The President of the
Police Board himself had distributed at the polls the policemen
who committed these frauds. It was further revealed that vice and
crime under police protection had been capitalized on a great
scale. It was worth money to be a policeman. One police captain
testified he had paid $15,000 for his promotions; another paid
$12,000. It cost $300 to be appointed patrolman. Over six hundred
policy-shops were open, each paying $1500 a month for protection;
pool rooms paid $300 a month; bawdy-houses, from $25 to $50 per
month per inmate. And their patrons paid whatever they could be
blackmailed out of; streetwalkers, whatever they could be
wheedled out of; saloons, $20 per month; pawnbrokers, thieves,
and thugs shared with the police their profits, as did
corporations and others seeking not only favors but their rights.

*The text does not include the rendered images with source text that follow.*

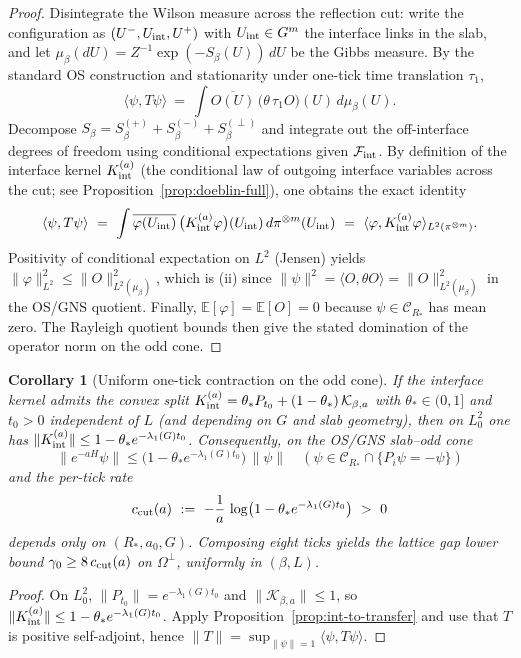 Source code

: \documentclass[11pt]{amsart}
\theoremstyle{plain}
\newtheorem{corollary}[theorem]{Corollary}
\theoremstyle{definition}
\theoremstyle{remark}
\begin{document}
\begin{proof}
Disintegrate the Wilson measure across the reflection cut: write the configuration as $(U^-,U_{\rm int},U^+)$ with $U_{\rm int}\in G^m$ the interface links in the slab, and let $\mu_\beta(dU)=Z^{-1}\exp(-S_\beta(U))\,dU$ be the Gibbs measure. By the standard OS construction and stationarity under one-tick time translation $\tau_1$,
\[
  \langle \psi, T\psi\rangle\ =\ \int \overline{O(U)}\,\big(\theta\,\tau_1 O\big)(U)\,d\mu_\beta(U).
\]
Decompose $S_\beta=S_\beta^{(+)}+S_\beta^{(-)}+S_\beta^{(\perp)}$ and integrate out the off-interface degrees of freedom using conditional expectations given $\mathcal F_{\rm int}$. By definition of the interface kernel $K_{\rm int}^{(a)}$ (the conditional law of outgoing interface variables across the cut; see Proposition~\ref{prop:doeblin-full}), one obtains the exact identity
\[
  \langle \psi, T\psi\rangle\ =\ \int \overline{\varphi(U_{\rm int})}\,\big(K_{\rm int}^{(a)}\varphi\big)(U_{\rm int})\,d\pi^{\otimes m}(U_{\rm int})
  \ =\ \langle \varphi, K_{\rm int}^{(a)}\varphi\rangle_{L^2(\pi^{\otimes m})}.
\]
Positivity of conditional expectation on $L^2$ (Jensen) yields $\|\varphi\|_{L^2}^2\le \|O\|_{L^2(\mu_\beta)}^2$, which is (ii) since $\|\psi\|^2=\langle O,\theta O\rangle=\|O\|_{L^2(\mu_\beta)}^2$ in the OS/GNS quotient. Finally, $\mathbb E[\varphi]=\mathbb E[O]=0$ because $\psi\in\mathcal C_{R_*}$ has mean zero. The Rayleigh quotient bounds then give the stated domination of the operator norm on the odd cone.
\end{proof}

\begin{corollary}[Uniform one-tick contraction on the odd cone]\label{cor:odd-contraction-from-Kint}
If the interface kernel admits the convex split $K_{\rm int}^{(a)}=\theta_* P_{t_0}+(1-\theta_*)\,\mathcal K_{\beta,a}$ with $\theta_*\in(0,1]$ and $t_0>0$ independent of $L$ (and depending on $G$ and slab geometry), then on $L^2_0$ one has $\|K_{\rm int}^{(a)}\|\le 1-\theta_* e^{-\lambda_1(G) t_0}$. Consequently, on the OS/GNS slab--odd cone
\begin{equation}
  \boxed{
    \|e^{-aH}\psi\| \le \big(1-\theta_* e^{-\lambda_1(G) t_0}\big)\,\|\psi\| \quad (\psi\in\mathcal C_{R_*}\cap\{P_i\psi=-\psi\})
  }
\end{equation}
and the per-tick rate
\[
  c_{\rm cut}(a)\ :=\ -\frac{1}{a}\,\log\bigl(1-\theta_* e^{-\lambda_1(G) t_0}\bigr)\ >\ 0
\]
depends only on $(R_*,a_0,G)$. Composing eight ticks yields the lattice gap lower bound $\gamma_0\ge 8\,c_{\rm cut}(a)$ on $\Omega^{\perp}$, uniformly in $(\beta,L)$.
\end{corollary}
\begin{proof}
On $L^2_0$, $\|P_{t_0}\|=e^{-\lambda_1(G) t_0}$ and $\|\mathcal K_{\beta,a}\|\le 1$, so $\|K_{\rm int}^{(a)}\|\le 1-\theta_* e^{-\lambda_1(G) t_0}$. Apply Proposition~\ref{prop:int-to-transfer} and use that $T$ is positive self-adjoint, hence $\|T\|=\sup_{\|\psi\|=1}\langle\psi,T\psi\rangle$.
\end{proof}
\end{document}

The committee in its statement to the Grand Jury (March, 1892)
estimated that the annual plunder from these sources was over
$7,000,000.
During the committee's sessions Croker was in Europe on important
business. But he found time to order the closing of disreputable
resorts, and, though he was only a private citizen and three
thousand miles away, his orders were promptly obeyed.
Aroused by these disclosures and stimulated by the lashing
sermons of the Rev. Charles H. Parkhurst, the citizens of New
York, in 1894, elected a reform government, with William L.
Strong as Mayor. His administration set up for the metropolis a
new standard of city management.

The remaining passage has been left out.